ASSIGNMENT: Search the entries below for the word "extraction" and copy each line that has it.
(SOURCE INFORMATION)
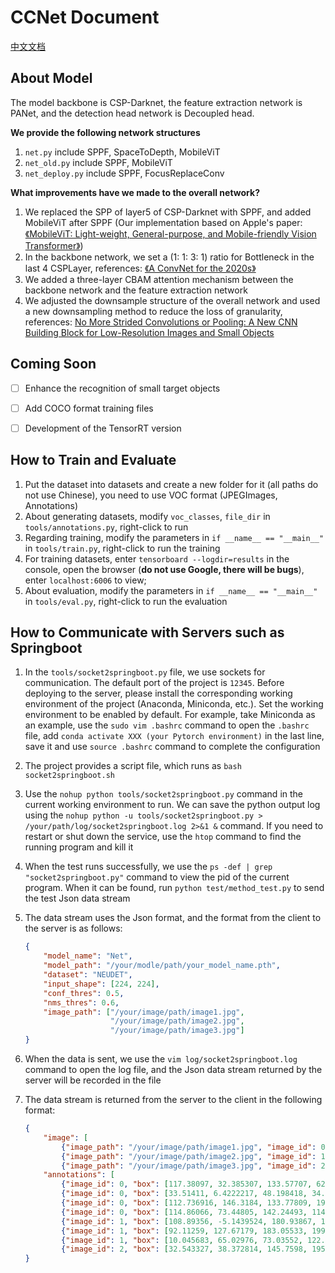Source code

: # CCNet Document
[中文文档](README_zh.md)

## About Model

The model backbone is CSP-Darknet, the feature extraction network is PANet, and the detection head network is Decoupled head.

**We provide the following network structures**

1. `net.py` include SPPF, SpaceToDepth, MobileViT
2. `net_old.py` include SPPF, MobileViT
3. `net_deploy.py` include SPPF, FocusReplaceConv

**What improvements have we made to the overall network?**

1. We replaced the SPP of layer5 of CSP-Darknet with SPPF, and added MobileViT after SPPF (Our implementation based on Apple's paper: [《MobileViT: Light-weight, General-purpose, and Mobile-friendly Vision Transformer》](https://arxiv.org/abs/2110.02178))
2. In the backbone network, we set a (1: 1: 3: 1) ratio for Bottleneck in the last 4 CSPLayer, references: [《A ConvNet for the 2020s》](https://openaccess.thecvf.com/content/CVPR2022/papers/Liu_A_ConvNet_for_the_2020s_CVPR_2022_paper.pdf)
3. We added a three-layer CBAM attention mechanism between the backbone network and the feature extraction network
4. We adjusted the downsample structure of the overall network and used a new downsampling method to reduce the loss of granularity, references: [No More Strided Convolutions or Pooling: A New CNN Building Block for Low-Resolution Images and Small Objects](https://arxiv.org/abs/2208.03641)



## Coming Soon

- [ ] Enhance the recognition of small target objects
- [ ] Add COCO format training files
- [ ] Development of the TensorRT version



## How to Train and Evaluate

1. Put the dataset into datasets and create a new folder for it (all paths do not use Chinese), you need to use VOC format (JPEGImages, Annotations)
2. About generating datasets, modify `voc_classes`, `file_dir` in `tools/annotations.py`, right-click to run
3. Regarding training, modify the parameters in `if __name__ == "__main__"` in `tools/train.py`, right-click to run the training
4. For training datasets, enter `tensorboard --logdir=results` in the console, open the browser (**do not use Google, there will be bugs**), enter `localhost:6006` to view;
5. About evaluation, modify the parameters in `if __name__ == "__main__"` in `tools/eval.py`, right-click to run the evaluation



## How to Communicate with Servers such as Springboot

1. In the `tools/socket2springboot.py` file, we use sockets for communication. The default port of the project is `12345`. Before deploying to the server, please install the corresponding working environment of the project (Anaconda, Miniconda, etc.). Set the working environment to be enabled by default. For example, take Miniconda as an example, use the `sudo vim .bashrc` command to open the `.bashrc` file, add `conda activate XXX (your Pytorch environment)` in the last line, save it and use `source .bashrc` command to complete the configuration

2. The project provides a script file, which runs as `bash socket2springboot.sh`

3. Use the `nohup python tools/socket2springboot.py` command in the current working environment to run. We can save the python output log using the `nohup python -u tools/socket2springboot.py > /your/path/log/socket2springboot.log 2>&1 &` command. If you need to restart or shut down the service, use the `htop` command to find the running program and kill it

4. When the test runs successfully, we use the `ps -def | grep "socket2springboot.py"` command to view the pid of the current program. When it can be found, run `python test/method_test.py` to send the test Json data stream
   
5. The data stream uses the Json format, and the format from the client to the server is as follows:

   ```json
   {
       "model_name": "Net", 
       "model_path": "/your/modle/path/your_model_name.pth",
       "dataset": "NEUDET",
       "input_shape": [224, 224],
       "conf_thres": 0.5,
       "nms_thres": 0.6,
       "image_path": ["/your/image/path/image1.jpg",
                      "/your/image/path/image2.jpg",
                      "/your/image/path/image3.jpg"]
   }
   ```
6. When the data is sent, we use the `vim log/socket2springboot.log` command to open the log file, and the Json data stream returned by the server will be recorded in the file

7. The data stream is returned from the server to the client in the following format:

   ```json
   {
       "image": [
           {"image_path": "/your/image/path/image1.jpg", "image_id": 0}, 
           {"image_path": "/your/image/path/image2.jpg", "image_id": 1}, 
           {"image_path": "/your/image/path/image3.jpg", "image_id": 2}], 
       "annotations": [
           {"image_id": 0, "box": [117.38097, 32.385307, 133.57707, 62.68074], "predicted_class": "class1", "conf": 0.66143817}, 
           {"image_id": 0, "box": [33.51411, 6.4222217, 48.198418, 34.87923], "predicted_class": "class1", "conf": 0.64585626}, 
           {"image_id": 0, "box": [112.736916, 146.3184, 133.77809, 198.33405], "predicted_class": "class1", "conf": 0.63799584}, 
           {"image_id": 0, "box": [114.86066, 73.44805, 142.24493, 114.508995], "predicted_class": "class1", "conf": 0.61806077}, 
           {"image_id": 1, "box": [108.89356, -5.1439524, 180.93867, 138.25955], "predicted_class": "class2", "conf": 0.7961505}, 
           {"image_id": 1, "box": [92.11259, 127.67179, 183.05533, 199.58357], "predicted_class": "class2", "conf": 0.7741741}, 
           {"image_id": 1, "box": [10.045683, 65.02976, 73.03552, 122.30415], "predicted_class": "class2", "conf": 0.72269356}, 
           {"image_id": 2, "box": [32.543327, 38.372814, 145.7598, 195.50223], "predicted_class": "class3", "conf": 0.7584684}]
   }
   
   ```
(End SOURCE INFORMATION)
ANSWER SECTION:
The model backbone is CSP-Darknet, the feature extraction network is PANet, and the detection head network is Decoupled head.
3. We added a three-layer CBAM attention mechanism between the backbone network and the feature extraction network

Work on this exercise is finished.